I’ll admit, my idea of Morocco was the combination of one embarrassing cliché after the other.
I laugh at foreigners when they ask me what it’s like living in Africa. Do lions walk in the street? Are there really no towns and do you all live in mud huts? Since you’re from Africa, you must have met my friend’s cousin who lives in Kenya… You can’t be from Africa, you have white skin. These are just some of the preconceived ideas about Africa that I have encountered while travelling abroad.

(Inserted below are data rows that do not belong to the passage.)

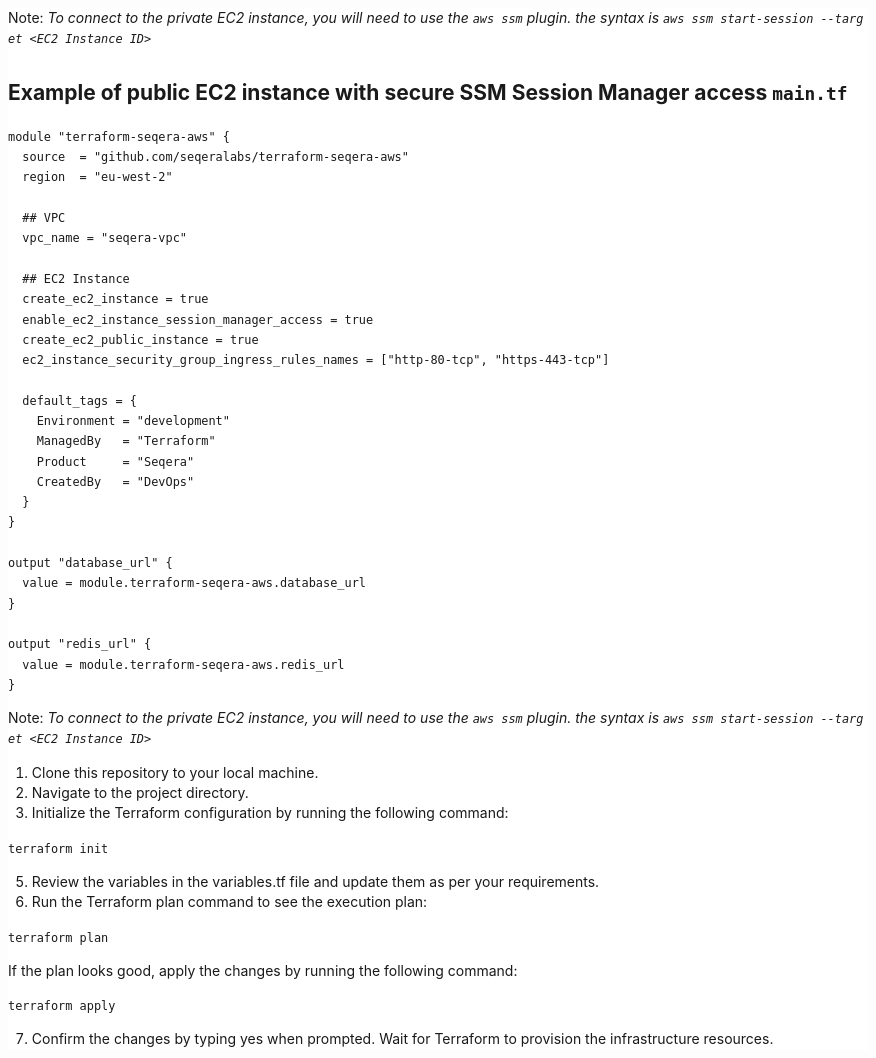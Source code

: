 Note: *To connect to the private EC2 instance, you will need to use the `aws ssm` plugin. the syntax is `aws ssm start-session --target <EC2 Instance ID>`*

## Example of public EC2 instance with secure SSM Session Manager access `main.tf`
```hcl
module "terraform-seqera-aws" {
  source  = "github.com/seqeralabs/terraform-seqera-aws"
  region  = "eu-west-2"

  ## VPC
  vpc_name = "seqera-vpc"

  ## EC2 Instance
  create_ec2_instance = true
  enable_ec2_instance_session_manager_access = true
  create_ec2_public_instance = true
  ec2_instance_security_group_ingress_rules_names = ["http-80-tcp", "https-443-tcp"]

  default_tags = {
    Environment = "development"
    ManagedBy   = "Terraform"
    Product     = "Seqera"
    CreatedBy   = "DevOps"
  }
}

output "database_url" {
  value = module.terraform-seqera-aws.database_url
}

output "redis_url" {
  value = module.terraform-seqera-aws.redis_url
}
```

Note: *To connect to the private EC2 instance, you will need to use the `aws ssm` plugin. the syntax is `aws ssm start-session --target <EC2 Instance ID>`*

1. Clone this repository to your local machine.
2. Navigate to the project directory.
3. Initialize the Terraform configuration by running the following command:
```bash
terraform init
```
5. Review the variables in the variables.tf file and update them as per your requirements.
6. Run the Terraform plan command to see the execution plan:
```bash
terraform plan
```
If the plan looks good, apply the changes by running the following command:
```bash
terraform apply
```
7. Confirm the changes by typing yes when prompted.
Wait for Terraform to provision the infrastructure resources.
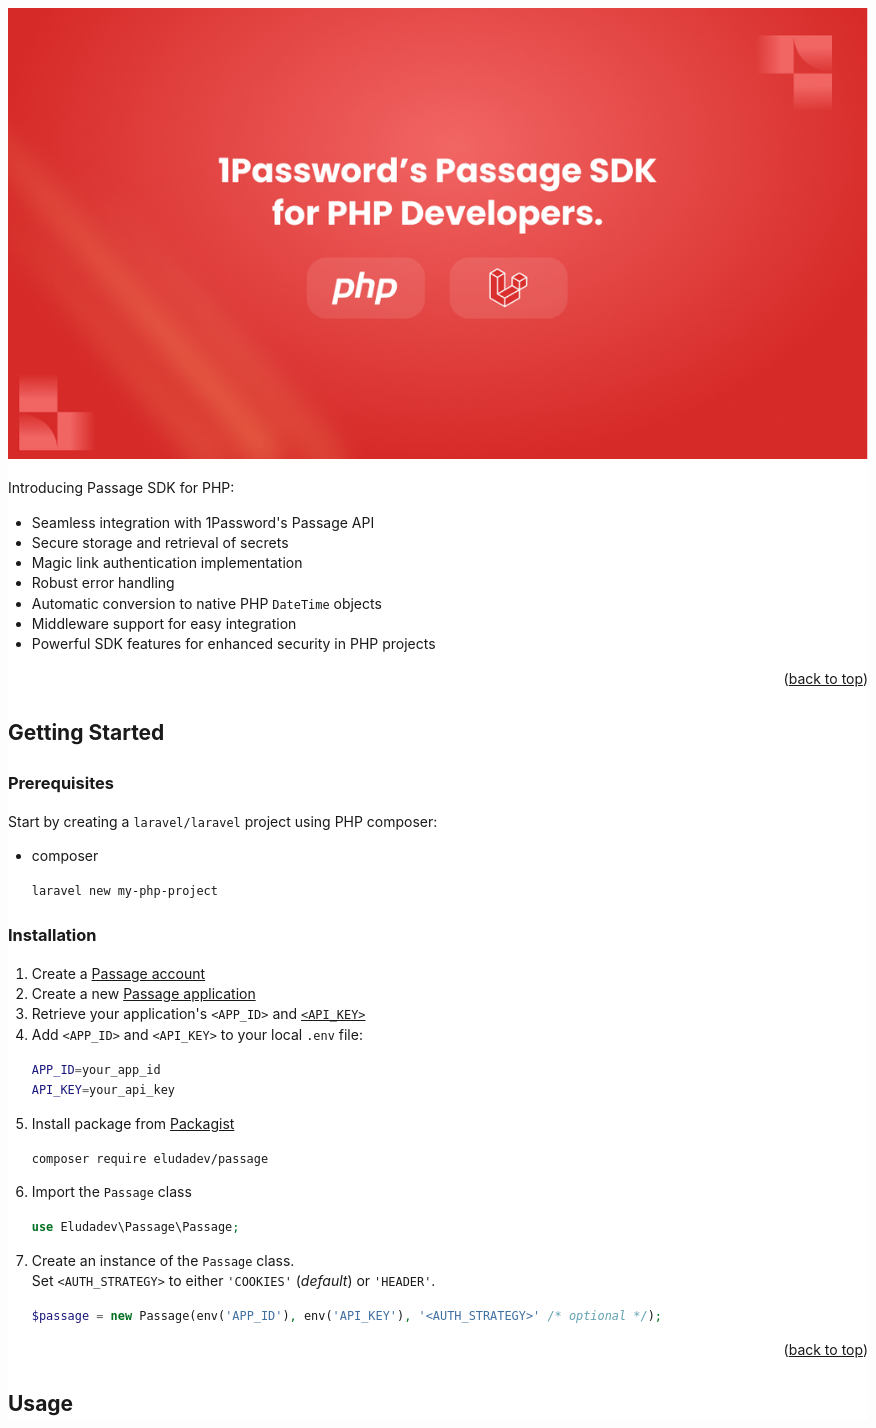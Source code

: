 [![1Password’s Passage SDK for PHP Developers.][product-screenshot]](https://github.com/eludadev/Passage)

Introducing Passage SDK for PHP:

- Seamless integration with 1Password's Passage API
- Secure storage and retrieval of secrets
- Magic link authentication implementation
- Robust error handling
- Automatic conversion to native PHP `DateTime` objects
- Middleware support for easy integration
- Powerful SDK features for enhanced security in PHP projects

<p align="right">(<a href="#readme-top">back to top</a>)</p>



## Getting Started

### Prerequisites

Start by creating a `laravel/laravel` project using PHP composer:

- composer
  ```sh
  laravel new my-php-project
  ```

### Installation

1. Create a [Passage account](https://console.passage.id/register)
2. Create a new [Passage application](https://console.passage.id/)
3. Retrieve your application's `<APP_ID>` and [`<API_KEY>`](https://console.passage.id/settings)
4. Add `<APP_ID>` and `<API_KEY>` to your local `.env` file:
   ```bash
   APP_ID=your_app_id
   API_KEY=your_api_key
   ```
5. Install package from [Packagist](https://packagist.org/packages/eludadev/passage)
   ```sh
   composer require eludadev/passage
   ```
6. Import the `Passage` class
   ```php
   use Eludadev\Passage\Passage;
   ```
7. Create an instance of the `Passage` class. \
   Set `<AUTH_STRATEGY>` to either `'COOKIES'` (_default_) or `'HEADER'`.
   ```php
   $passage = new Passage(env('APP_ID'), env('API_KEY'), '<AUTH_STRATEGY>' /* optional */);
   ```

<p align="right">(<a href="#readme-top">back to top</a>)</p>



## Usage


[contributors-shield]: https://img.shields.io/github/contributors/eludadev/Passage.svg?style=for-the-badge
[contributors-url]: https://github.com/eludadev/Passage/graphs/contributors
[forks-shield]: https://img.shields.io/github/forks/eludadev/Passage.svg?style=for-the-badge
[forks-url]: https://github.com/eludadev/Passage/network/members
[stars-shield]: https://img.shields.io/github/stars/eludadev/Passage.svg?style=for-the-badge
[stars-url]: https://github.com/eludadev/Passage/stargazers
[issues-shield]: https://img.shields.io/github/issues/eludadev/Passage.svg?style=for-the-badge
[issues-url]: https://github.com/eludadev/Passage/issues
[license-shield]: https://img.shields.io/github/license/eludadev/Passage.svg?style=for-the-badge
[license-url]: https://github.com/eludadev/Passage/blob/master/LICENSE
[product-screenshot]: assets/banner.png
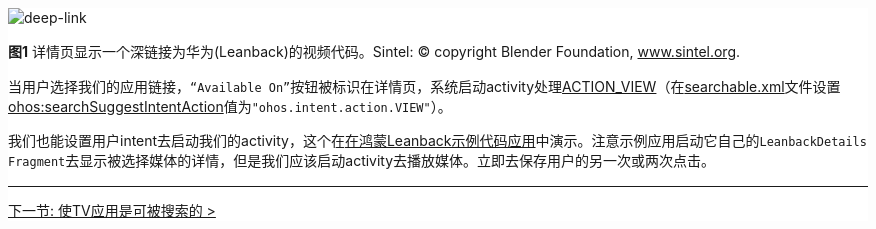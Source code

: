 ![deep-link](deep-link.png)  

**图1** 详情页显示一个深链接为华为(Leanback)的视频代码。Sintel: © copyright Blender Foundation, www.sintel.org.



当用户选择我们的应用链接，`“Available On”`按钮被标识在详情页，系统启动activity处理[ACTION_VIEW](http://developer.huawei.com/reference/ohos/content/Intent.html#ACTION_VIEW)（在[searchable.xml](http://developer.huawei.com/guide/topics/search/searchable-config.html#searchSuggestIntentAction)文件设置[ohos:searchSuggestIntentAction](http://developer.huawei.com/guide/topics/search/searchable-config.html#searchSuggestIntentAction)值为`"ohos.intent.action.VIEW"`）。



我们也能设置用户intent去启动我们的activity，这个在[在鸿蒙Leanback示例代码应用](https://github.com/googlesamples/androidtv-Leanback)中演示。注意示例应用启动它自己的`LeanbackDetailsFragment`去显示被选择媒体的详情，但是我们应该启动activity去播放媒体。立即去保存用户的另一次或两次点击。

----------------
[下一节: 使TV应用是可被搜索的 >](in-app-search.html)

So even though I knew that my expectation of Morocco was probably completely wrong, I still jumped at the chance to take a daytrip to Tangier while in Spain last year. We joined an organised tour group who took us across the Strait of Gibraltar in a ferry, ushered us all onto a bus and herded us through the streets of the old town like a herd of sheep from one tourist trap to another. When I think of Morocco now it is with an overwhelming sense of trepidation, a memory of endless harassment by street vendors trying to force their trinkets on the rich tourists, of grubby streets and nondescript buildings, and of TV antennas stretching across the horizon.
No, Morocco wasn’t what I had expected. I enjoyed the various activities we did at the time, but my one glimpse of the country was disappointing in retrospect. Will I ever go back to see if I can find the magic I was hoping to find, perhaps in Marrakech or Essaouira? I don’t know, but I hope so.